Even though Muse is caught between federal regulations and illicit competition, Dear remains optimistic that both the government and the gray market will eventually get out of the way of recreational cannabis.
“I’m not trying to be too critical of what the provincial government is doing,” he says, “and, knowing that it had a pretty daunting task in federally legalizing cannabis in Canada, it’s a pretty huge gig. So, all things considered, it’s going pretty well.”
Dear believes the regulations will normalize in the next year or two as people become more comfortable with the new market. Until then, Muse relies heavily on word of mouth and the strength of the company’s well-educated staff.
Dear saw customer services as a primary way for Muse to differentiate itself from the competition. He wanted everyone working for the company to be able to speak intelligently about the cannabis plant’s biology, much like wine sommeliers in a high-end restaurant. But rather than searching for candidates with experience in customer service and a working knowledge of cannabis, Muse prefers to onboard new staff members by providing onsite training and sending them to CannaReps in Vancouver, essentially a cannabis sommelier bootcamp.
Dear says CannaReps’ classroom setting and exam questions are both challenging and fun and give Muse employees a great deal of practical knowledge.
“I think they [CannaReps] took a page out of the liquor industry, where if you work in liquor or hospitality you go take a sommelier course, so you’ve got the knowledge to back it up,” he says.
Although the Muse staff’s main job is “to listen and know everyone’s body is going to react differently to cannabis,” each employee is trained on everything from the workings of the endocannabinoid system to identifying the genetic traits of Blue Dream.

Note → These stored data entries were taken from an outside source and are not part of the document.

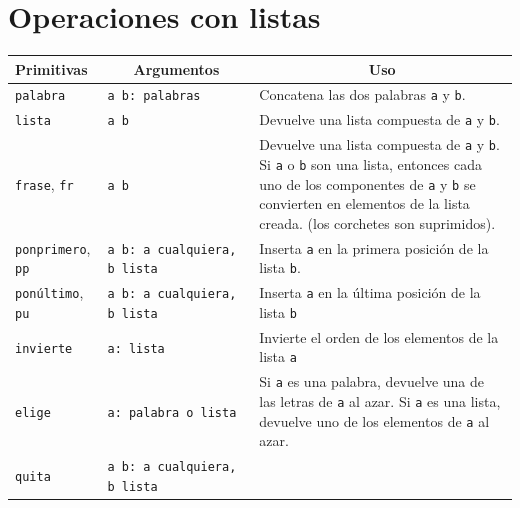 \section{Operaciones con listas}
   \label{Listas}

\begin{center} \begin{longtable}{|m{3cm}|m{4cm}|m{9cm}|} \hline 
   \multicolumn{1}{|m{3cm}|}{\textbf{Primitivas}} &
      \multicolumn{1}{c|}{\textbf{Argumentos}} &
         \multicolumn{1}{c|}{\textbf{Uso}} \\ \endhead \hline 
   \texttt{palabra} \index{palabra@\texttt{palabra}} & 
      \texttt{a b: palabras} &
        Concatena las dos palabras \texttt{a} y \texttt{b}.\\ \hline 
   \texttt{lista} \index{lista@\texttt{lista}} & \texttt{a b} &
        Devuelve una lista compuesta de \texttt{a} y \texttt{b}.\\ \hline 
   \texttt{frase}, \index{frase@\texttt{frase}} 
     \texttt{fr} \index{fr@\texttt{fr}} & \texttt{a b} &
        Devuelve una lista compuesta de \texttt{a} y \texttt{b}. Si \texttt{a}
        o \texttt{b} son una lista, entonces cada uno de los componentes de
        \texttt{a} y \texttt{b} se convierten en elementos de la lista creada.
        (los corchetes son suprimidos).\\ \hline 
   \texttt{ponprimero}, \index{ponprimero@\texttt{ponprimero}}
     \texttt{pp} \index{pp@\texttt{pp}} & 
       \texttt{a~b:~a~cualquiera, b~lista} &
        Inserta \texttt{a} en la primera posici\'on de la lista \texttt{b}.
                        \\ \hline 
   \texttt{pon\'ultimo}, \index{pon\'ultimo@\texttt{pon\'ultimo}}
     \texttt{pu} \index{pu@\texttt{pu}} & 
        \texttt{a~b:~a~cualquiera, b~lista} &
         Inserta \texttt{a} en la \'ultima posici\'on de la lista \texttt{b}
                         \\ \hline 
   \texttt{invierte} \index{invierte@\texttt{invierte}} & \texttt{a: lista} &
        Invierte el orden de los elementos de la lista \texttt{a} \\ \hline 
  \texttt{elige} \index{elige@\texttt{elige}} & \texttt{a: palabra o lista} &
        Si \texttt{a} es una palabra, devuelve una de las letras de \texttt{a}
        al azar. Si \texttt{a} es una lista, devuelve uno de los elementos
        de \texttt{a} al azar.\\ \hline 
  \texttt{quita} \index{quita@\texttt{quita}} & 
     \texttt{a~b:~a~cualquiera, b~lista} &

\end{longtable}
\end{center}
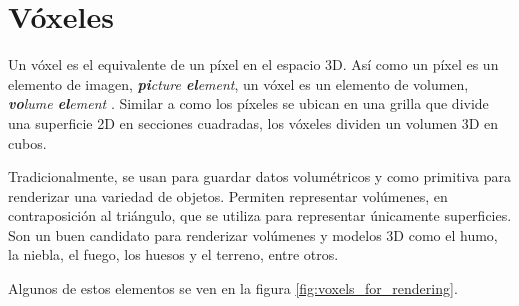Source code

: \section{Vóxeles}

Un vóxel es el equivalente de un píxel en el espacio 3D.
Así como un píxel es un elemento de imagen, \textit{\textbf{pi}cture \textbf{el}ement}, un vóxel es un elemento de volumen, \textit{\textbf{vo}lume \textbf{el}ement} \cite{rtr}.
Similar a como los píxeles se ubican en una grilla que divide una superficie 2D en secciones cuadradas, los vóxeles dividen un volumen 3D en cubos.

Tradicionalmente, se usan para guardar datos volumétricos y como primitiva para renderizar una variedad de objetos.
Permiten representar volúmenes, en contraposición al triángulo, que se utiliza para representar únicamente superficies.
Son un buen candidato para renderizar volúmenes y modelos 3D como el humo, la niebla, el fuego, los huesos y el terreno, entre otros.

Algunos de estos elementos se ven en la figura \ref{fig:voxels_for_rendering}. %

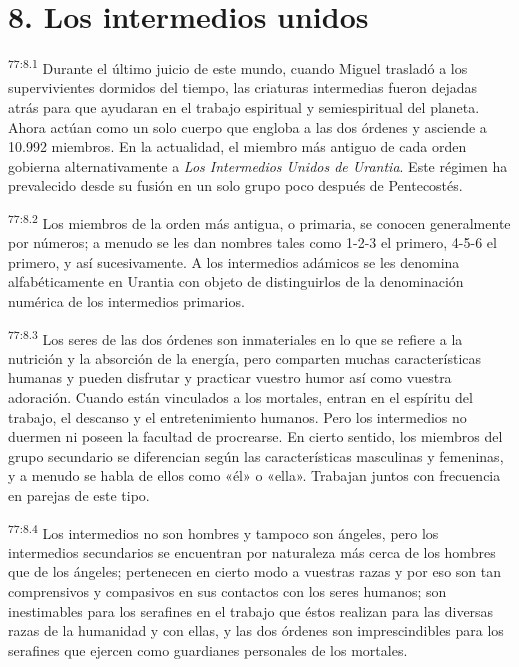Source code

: \section*{8. Los intermedios unidos}
\par
\textsuperscript{77:8.1} Durante el último juicio de este mundo, cuando Miguel trasladó a los supervivientes dormidos del tiempo, las criaturas intermedias fueron dejadas atrás para que ayudaran en el trabajo espiritual y semiespiritual del planeta. Ahora actúan como un solo cuerpo que engloba a las dos órdenes y asciende a 10.992 miembros. En la actualidad, el miembro más antiguo de cada orden gobierna alternativamente a \textit{Los Intermedios Unidos de Urantia}. Este régimen ha prevalecido desde su fusión en un solo grupo poco después de Pentecostés.

\par
\textsuperscript{77:8.2} Los miembros de la orden más antigua, o primaria, se conocen generalmente por números; a menudo se les dan nombres tales como 1-2-3 el primero, 4-5-6 el primero, y así sucesivamente. A los intermedios adámicos se les denomina alfabéticamente en Urantia con objeto de distinguirlos de la denominación numérica de los intermedios primarios.

\par
\textsuperscript{77:8.3} Los seres de las dos órdenes son inmateriales en lo que se refiere a la nutrición y la absorción de la energía, pero comparten muchas características humanas y pueden disfrutar y practicar vuestro humor así como vuestra adoración. Cuando están vinculados a los mortales, entran en el espíritu del trabajo, el descanso y el entretenimiento humanos. Pero los intermedios no duermen ni poseen la facultad de procrearse. En cierto sentido, los miembros del grupo secundario se diferencian según las características masculinas y femeninas, y a menudo se habla de ellos como «él» o «ella». Trabajan juntos con frecuencia en parejas de este tipo.

\par
\textsuperscript{77:8.4} Los intermedios no son hombres y tampoco son ángeles, pero los intermedios secundarios se encuentran por naturaleza más cerca de los hombres que de los ángeles; pertenecen en cierto modo a vuestras razas y por eso son tan comprensivos y compasivos en sus contactos con los seres humanos; son inestimables para los serafines en el trabajo que éstos realizan para las diversas razas de la humanidad y con ellas, y las dos órdenes son imprescindibles para los serafines que ejercen como guardianes personales de los mortales.

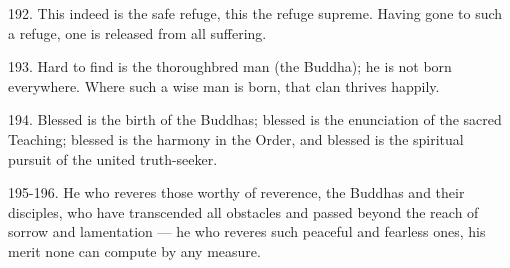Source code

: 192. This indeed is the safe refuge, this the refuge supreme. Having gone to such a refuge, one is released from all suffering.

193. Hard to find is the thoroughbred man (the Buddha); he is not born everywhere. Where such a wise man is born, that clan thrives happily.

194. Blessed is the birth of the Buddhas; blessed is the enunciation of the sacred Teaching; blessed is the harmony in the Order, and blessed is the spiritual pursuit of the united truth-seeker.

195-196. He who reveres those worthy of reverence, the Buddhas and their disciples, who have transcended all obstacles and passed beyond the reach of sorrow and lamentation — he who reveres such peaceful and fearless ones, his merit none can compute by any measure.
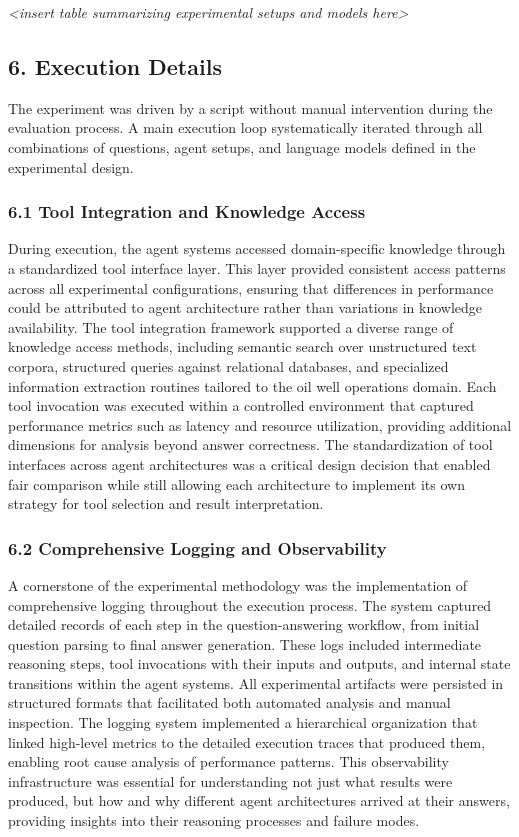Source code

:                 \textit{<insert table summarizing experimental setups and models here>}

        \subsection{6. Execution Details}

            The experiment was driven by a script without manual intervention during the evaluation process. A main execution loop systematically iterated through all combinations of questions, agent setups, and language models defined in the experimental design. 

            \subsubsection{6.1 Tool Integration and Knowledge Access}

            During execution, the agent systems accessed domain-specific knowledge through a standardized tool interface layer. This layer provided consistent access patterns across all experimental configurations, ensuring that differences in performance could be attributed to agent architecture rather than variations in knowledge availability. The tool integration framework supported a diverse range of knowledge access methods, including semantic search over unstructured text corpora, structured queries against relational databases, and specialized information extraction routines tailored to the oil well operations domain. Each tool invocation was executed within a controlled environment that captured performance metrics such as latency and resource utilization, providing additional dimensions for analysis beyond answer correctness. The standardization of tool interfaces across agent architectures was a critical design decision that enabled fair comparison while still allowing each architecture to implement its own strategy for tool selection and result interpretation.

            \subsubsection{6.2 Comprehensive Logging and Observability}

            A cornerstone of the experimental methodology was the implementation of comprehensive logging throughout the execution process. The system captured detailed records of each step in the question-answering workflow, from initial question parsing to final answer generation. These logs included intermediate reasoning steps, tool invocations with their inputs and outputs, and internal state transitions within the agent systems. All experimental artifacts were persisted in structured formats that facilitated both automated analysis and manual inspection. The logging system implemented a hierarchical organization that linked high-level metrics to the detailed execution traces that produced them, enabling root cause analysis of performance patterns. This observability infrastructure was essential for understanding not just what results were produced, but how and why different agent architectures arrived at their answers, providing insights into their reasoning processes and failure modes.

“With Muse we wanted to build an incredible space, but the way we wanted the customer to experience it was a lot more humble, more of a family, caring atmosphere, so the staff, their perspective is that they want to respect everyone’s journey that comes into the store,” he says. “Muse’s mission statement is on the wall: ‘It’s a journey of discovery and perspective,’ because it’s new to a lot of people, it’s a lot of fun and it helps a lot of people’s lives.”